Summary
Idahobit Day commemorates the day when WHO declared that homosexuality is not a disease.
It makes us rethink about what is a disease and what are just variations of normal human existence.
The International Day against Homophobia, Biphobia and Transphobia commemorates the fact that on May 17th 1990 the WHO declassified homosexuality as a disease, more specifically a mental disorder.
Diseases are something which cause people to suffer. If someone suffers from a disease, it‘s good humanitarian practice to try to cure the disease. So until that day, it was compliant with WHO classifications to try to „cure“ people from their homosexuality.
The attempt to do so is called conversion therapy and we have learnt in the last decades that it is not only futile but also extremly harmful to the people undergoing iti. Any medical personnel participating in this is violating their hippocratic oath. However, in 2024 it is still legal in most countries in the worldii. In most of the 27 countries which ban it today, these laws came into effect within the last 10 years. Only Latin America was faster in parts, with the first acts to prohibit conversion therapy coming into effect in the late 90ies.

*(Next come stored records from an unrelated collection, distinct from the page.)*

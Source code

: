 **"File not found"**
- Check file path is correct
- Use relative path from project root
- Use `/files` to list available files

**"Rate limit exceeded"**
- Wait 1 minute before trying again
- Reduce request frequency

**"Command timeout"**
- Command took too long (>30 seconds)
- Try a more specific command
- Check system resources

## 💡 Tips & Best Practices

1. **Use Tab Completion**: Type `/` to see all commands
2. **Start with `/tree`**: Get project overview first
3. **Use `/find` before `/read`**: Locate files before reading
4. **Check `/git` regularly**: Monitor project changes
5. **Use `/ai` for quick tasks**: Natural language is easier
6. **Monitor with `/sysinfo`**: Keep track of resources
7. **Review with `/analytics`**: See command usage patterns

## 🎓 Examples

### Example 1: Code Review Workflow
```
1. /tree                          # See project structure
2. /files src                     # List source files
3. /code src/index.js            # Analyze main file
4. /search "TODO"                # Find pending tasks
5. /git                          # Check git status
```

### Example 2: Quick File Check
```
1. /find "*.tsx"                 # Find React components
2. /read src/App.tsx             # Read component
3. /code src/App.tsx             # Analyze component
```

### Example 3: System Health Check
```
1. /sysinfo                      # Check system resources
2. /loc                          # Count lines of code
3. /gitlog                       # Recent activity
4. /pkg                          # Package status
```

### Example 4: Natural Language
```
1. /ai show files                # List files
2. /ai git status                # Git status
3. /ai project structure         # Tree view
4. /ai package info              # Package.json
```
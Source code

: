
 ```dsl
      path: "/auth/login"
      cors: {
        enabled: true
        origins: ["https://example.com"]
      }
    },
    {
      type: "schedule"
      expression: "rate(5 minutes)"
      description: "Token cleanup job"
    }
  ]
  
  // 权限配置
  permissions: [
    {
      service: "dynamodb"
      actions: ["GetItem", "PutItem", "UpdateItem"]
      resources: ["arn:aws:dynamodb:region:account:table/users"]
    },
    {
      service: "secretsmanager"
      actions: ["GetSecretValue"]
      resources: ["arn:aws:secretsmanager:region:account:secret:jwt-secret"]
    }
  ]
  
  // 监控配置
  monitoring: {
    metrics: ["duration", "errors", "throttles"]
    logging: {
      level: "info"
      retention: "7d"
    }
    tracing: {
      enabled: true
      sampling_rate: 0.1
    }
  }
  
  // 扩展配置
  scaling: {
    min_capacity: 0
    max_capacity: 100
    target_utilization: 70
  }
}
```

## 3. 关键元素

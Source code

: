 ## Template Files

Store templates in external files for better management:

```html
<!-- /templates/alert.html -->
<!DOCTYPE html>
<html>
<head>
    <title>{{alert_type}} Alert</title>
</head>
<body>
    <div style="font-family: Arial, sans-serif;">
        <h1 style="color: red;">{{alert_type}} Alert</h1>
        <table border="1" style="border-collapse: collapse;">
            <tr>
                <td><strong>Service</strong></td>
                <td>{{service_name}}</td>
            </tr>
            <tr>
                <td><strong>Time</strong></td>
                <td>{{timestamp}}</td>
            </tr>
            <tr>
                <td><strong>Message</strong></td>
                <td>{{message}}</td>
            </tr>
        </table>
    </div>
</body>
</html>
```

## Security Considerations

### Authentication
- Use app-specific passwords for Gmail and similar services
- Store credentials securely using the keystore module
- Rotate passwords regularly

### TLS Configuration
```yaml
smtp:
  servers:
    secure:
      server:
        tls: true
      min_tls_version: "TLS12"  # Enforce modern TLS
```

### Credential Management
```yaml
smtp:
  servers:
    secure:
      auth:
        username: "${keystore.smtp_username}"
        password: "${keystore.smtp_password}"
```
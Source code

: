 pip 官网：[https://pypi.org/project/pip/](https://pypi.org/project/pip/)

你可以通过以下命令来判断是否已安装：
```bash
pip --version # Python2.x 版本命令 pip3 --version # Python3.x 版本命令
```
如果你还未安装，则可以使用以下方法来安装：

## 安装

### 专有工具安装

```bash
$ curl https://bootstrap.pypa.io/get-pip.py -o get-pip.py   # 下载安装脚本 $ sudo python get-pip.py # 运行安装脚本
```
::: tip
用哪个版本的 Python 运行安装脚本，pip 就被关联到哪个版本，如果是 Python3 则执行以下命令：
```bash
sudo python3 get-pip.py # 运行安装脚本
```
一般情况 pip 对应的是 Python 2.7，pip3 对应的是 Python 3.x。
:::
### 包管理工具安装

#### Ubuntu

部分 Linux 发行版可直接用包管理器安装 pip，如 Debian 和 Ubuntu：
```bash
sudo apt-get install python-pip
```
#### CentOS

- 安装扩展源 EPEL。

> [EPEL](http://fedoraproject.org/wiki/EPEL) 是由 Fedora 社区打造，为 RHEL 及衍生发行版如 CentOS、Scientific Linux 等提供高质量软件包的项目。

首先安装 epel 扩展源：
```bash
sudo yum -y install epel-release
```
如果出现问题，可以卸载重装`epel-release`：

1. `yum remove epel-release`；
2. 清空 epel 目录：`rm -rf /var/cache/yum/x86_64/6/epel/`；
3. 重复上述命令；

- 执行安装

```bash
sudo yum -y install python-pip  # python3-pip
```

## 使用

Being queer causes distress, especially in young people. The still much higher rates of depression and suicide than their straight peer group proves that. So there is suffering, it is good humanitarian practice to ease this suffering, but the feasible way to do so is to change the society to get being queer out of the fringes into society mainstream.
Idahobit Day began in 2005 as International Day against Homophobia. It evolved by adding the fight against transphobia in 2009 and against biphobia in 2015. This reflects our growing understanding of what a disorder is and what actually causes suffering. Not that this is really news, as Rosa von Praunheim pointed out in his 1971 movie „It Is Not the Homosexual Who Is Perverse, But the Society in Which He Lives“iiithat the problem is the society, not the individual gay person.
So things are moving, but they are moving slowly, and not necessarily always in a good direction.
This year‘s theme of Idahobit Day is: „No one left behind. Equality, freedom and justice for all.“iv
This challenges us to rethink whom else we may consider mentally disordered where actually it is just the others who are in distress. Neurodiversity is a quite obvious starting point. Although this is not an excuse to dismiss any mental disorder as not really being a disorder. Depression for example definitely qualifies for that description.
The tedious slowliness in the progress should also put us into action to get at least the most obvious things done as banning conversion therapy. I admit that‘s a big goal, nonetheless we should aim for it.
But there are smaller options for immediate action, too. The traditional way of marking Idahobit Day is to do a flash mob. Flying air balloons is probably not what we want to do in 2024, but I hope that somewhere near you a flash mob takes place today which you can improve by participating.